== Segment start ==

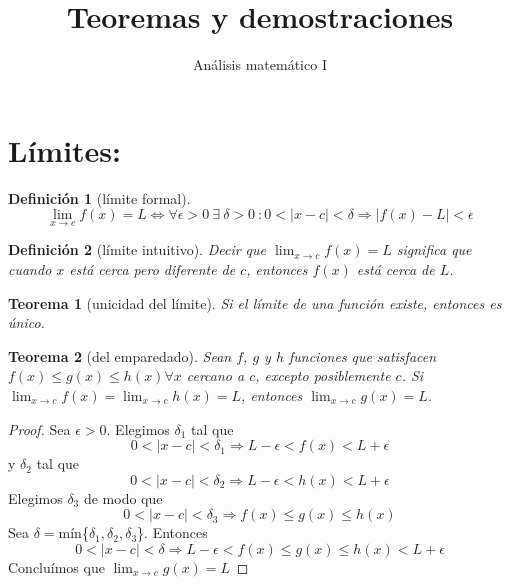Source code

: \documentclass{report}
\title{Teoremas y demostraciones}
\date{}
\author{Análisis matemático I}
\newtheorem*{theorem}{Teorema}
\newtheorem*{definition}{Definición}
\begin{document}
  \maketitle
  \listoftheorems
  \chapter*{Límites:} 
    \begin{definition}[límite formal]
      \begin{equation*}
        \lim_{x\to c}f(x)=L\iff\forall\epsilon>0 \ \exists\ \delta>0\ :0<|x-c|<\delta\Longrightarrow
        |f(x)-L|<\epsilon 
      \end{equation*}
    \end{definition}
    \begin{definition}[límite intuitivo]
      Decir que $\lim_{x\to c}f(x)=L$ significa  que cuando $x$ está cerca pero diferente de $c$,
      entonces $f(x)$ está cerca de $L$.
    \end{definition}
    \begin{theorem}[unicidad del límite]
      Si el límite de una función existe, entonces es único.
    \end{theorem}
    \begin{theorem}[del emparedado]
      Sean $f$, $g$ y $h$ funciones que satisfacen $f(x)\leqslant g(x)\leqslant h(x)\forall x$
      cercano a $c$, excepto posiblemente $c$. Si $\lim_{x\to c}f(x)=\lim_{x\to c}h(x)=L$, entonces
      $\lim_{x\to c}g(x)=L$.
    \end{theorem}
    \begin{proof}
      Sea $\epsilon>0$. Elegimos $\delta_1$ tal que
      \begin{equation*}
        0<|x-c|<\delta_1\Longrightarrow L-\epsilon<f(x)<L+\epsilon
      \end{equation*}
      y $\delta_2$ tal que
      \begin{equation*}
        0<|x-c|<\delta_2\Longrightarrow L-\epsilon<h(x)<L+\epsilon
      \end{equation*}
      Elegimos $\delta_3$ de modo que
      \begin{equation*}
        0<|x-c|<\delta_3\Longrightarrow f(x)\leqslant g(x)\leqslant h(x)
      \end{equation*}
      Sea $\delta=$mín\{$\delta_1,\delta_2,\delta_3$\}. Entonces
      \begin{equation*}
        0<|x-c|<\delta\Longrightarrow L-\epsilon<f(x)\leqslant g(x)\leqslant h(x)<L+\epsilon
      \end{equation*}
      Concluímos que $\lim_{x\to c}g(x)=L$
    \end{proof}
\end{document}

== Segment end ==

#### [Assignment]
For the records above, give every line again exactly and skip the pictures.

#### [Written response]
Source code

: \documentclass{report}
\title{Teoremas y demostraciones}
\date{}
\author{Análisis matemático I}
\newtheorem*{theorem}{Teorema}
\newtheorem*{definition}{Definición}
\begin{document}
  \maketitle
  \listoftheorems
  \chapter*{Límites:} 
    \begin{definition}[límite formal]
      \begin{equation*}
        \lim_{x\to c}f(x)=L\iff\forall\epsilon>0 \ \exists\ \delta>0\ :0<|x-c|<\delta\Longrightarrow
        |f(x)-L|<\epsilon 
      \end{equation*}
    \end{definition}
    \begin{definition}[límite intuitivo]
      Decir que $\lim_{x\to c}f(x)=L$ significa  que cuando $x$ está cerca pero diferente de $c$,
      entonces $f(x)$ está cerca de $L$.
    \end{definition}
    \begin{theorem}[unicidad del límite]
      Si el límite de una función existe, entonces es único.
    \end{theorem}
    \begin{theorem}[del emparedado]
      Sean $f$, $g$ y $h$ funciones que satisfacen $f(x)\leqslant g(x)\leqslant h(x)\forall x$
      cercano a $c$, excepto posiblemente $c$. Si $\lim_{x\to c}f(x)=\lim_{x\to c}h(x)=L$, entonces
      $\lim_{x\to c}g(x)=L$.
    \end{theorem}
    \begin{proof}
      Sea $\epsilon>0$. Elegimos $\delta_1$ tal que
      \begin{equation*}
        0<|x-c|<\delta_1\Longrightarrow L-\epsilon<f(x)<L+\epsilon
      \end{equation*}
      y $\delta_2$ tal que
      \begin{equation*}
        0<|x-c|<\delta_2\Longrightarrow L-\epsilon<h(x)<L+\epsilon
      \end{equation*}
      Elegimos $\delta_3$ de modo que
      \begin{equation*}
        0<|x-c|<\delta_3\Longrightarrow f(x)\leqslant g(x)\leqslant h(x)
      \end{equation*}
      Sea $\delta=$mín\{$\delta_1,\delta_2,\delta_3$\}. Entonces
      \begin{equation*}
        0<|x-c|<\delta\Longrightarrow L-\epsilon<f(x)\leqslant g(x)\leqslant h(x)<L+\epsilon
      \end{equation*}
      Concluímos que $\lim_{x\to c}g(x)=L$
    \end{proof}
\end{document}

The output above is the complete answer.